*WORK INSTRUCTIONS*: Output the entries below word for word, stopping once the line containing "### Co-occurence of colours" is done, and omit each picture.

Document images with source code
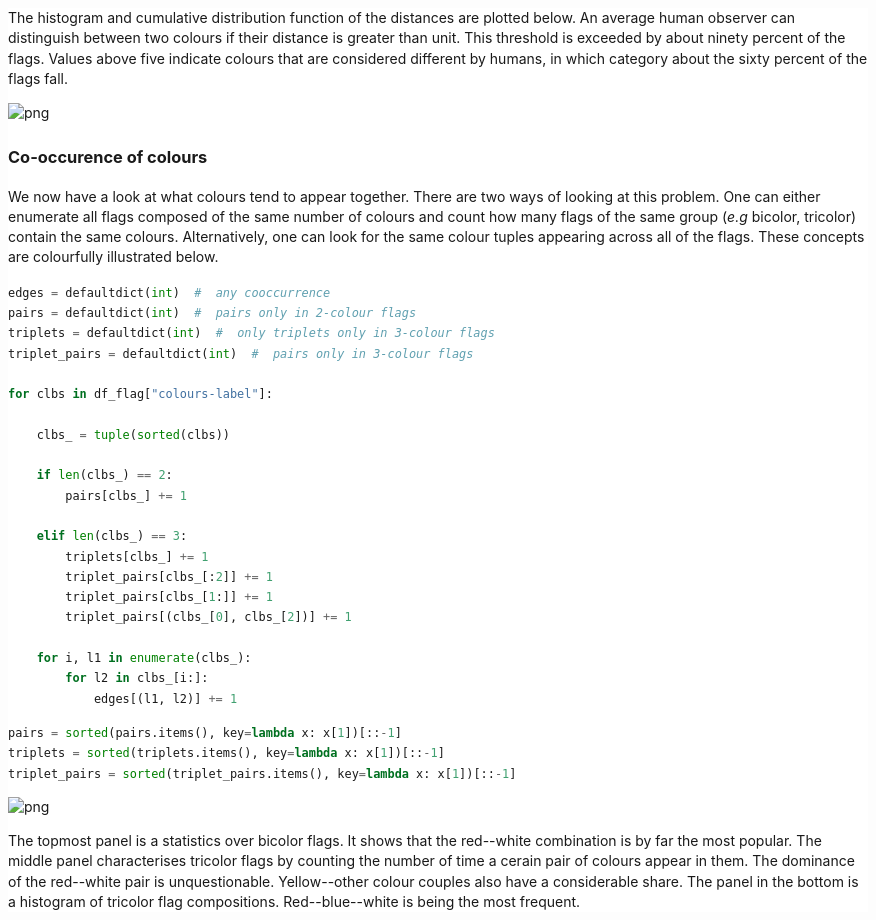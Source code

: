 The histogram and cumulative distribution function of the distances are plotted below. An average human observer can distinguish between two colours if their distance is greater than unit. This threshold is exceeded by about ninety percent of the flags. Values above five indicate colours that are considered different by humans, in which category about the sixty percent of the flags fall.


![png]({{"/assets/flags-3/images/output_52_0.png"}})


### Co-occurence of colours

We now have a look at what colours tend to appear together. There are two ways of looking at this problem. One can either enumerate all flags composed of the same number of colours and count how many flags of the same group (_e.g_ bicolor, tricolor) contain the same colours. Alternatively, one can look for the same colour tuples appearing across all of the flags. These concepts are colourfully illustrated below.


```python
edges = defaultdict(int)  #  any cooccurrence 
pairs = defaultdict(int)  #  pairs only in 2-colour flags
triplets = defaultdict(int)  #  only triplets only in 3-colour flags 
triplet_pairs = defaultdict(int)  #  pairs only in 3-colour flags 

for clbs in df_flag["colours-label"]:
    
    clbs_ = tuple(sorted(clbs))
    
    if len(clbs_) == 2:
        pairs[clbs_] += 1
    
    elif len(clbs_) == 3:
        triplets[clbs_] += 1
        triplet_pairs[clbs_[:2]] += 1
        triplet_pairs[clbs_[1:]] += 1
        triplet_pairs[(clbs_[0], clbs_[2])] += 1
    
    for i, l1 in enumerate(clbs_):
        for l2 in clbs_[i:]:
            edges[(l1, l2)] += 1
```


```python
pairs = sorted(pairs.items(), key=lambda x: x[1])[::-1]
triplets = sorted(triplets.items(), key=lambda x: x[1])[::-1]
triplet_pairs = sorted(triplet_pairs.items(), key=lambda x: x[1])[::-1]
```


![png]({{"/assets/flags-3/images/output_56_0.png"}})


The topmost panel is a statistics over bicolor flags. It shows that the red--white combination is by far the most popular. The middle panel characterises tricolor flags by counting the number of time a cerain pair of colours appear in them. The dominance of the red--white pair is unquestionable. Yellow--other colour couples also have a considerable share. The panel in the bottom is a histogram of tricolor flag compositions. Red--blue--white is being the most frequent.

*EXERCISE SOLUTION*:
Source code

: The histogram and cumulative distribution function of the distances are plotted below. An average human observer can distinguish between two colours if their distance is greater than unit. This threshold is exceeded by about ninety percent of the flags. Values above five indicate colours that are considered different by humans, in which category about the sixty percent of the flags fall.


![png]({{"/assets/flags-3/images/output_52_0.png"}})


### Co-occurence of colours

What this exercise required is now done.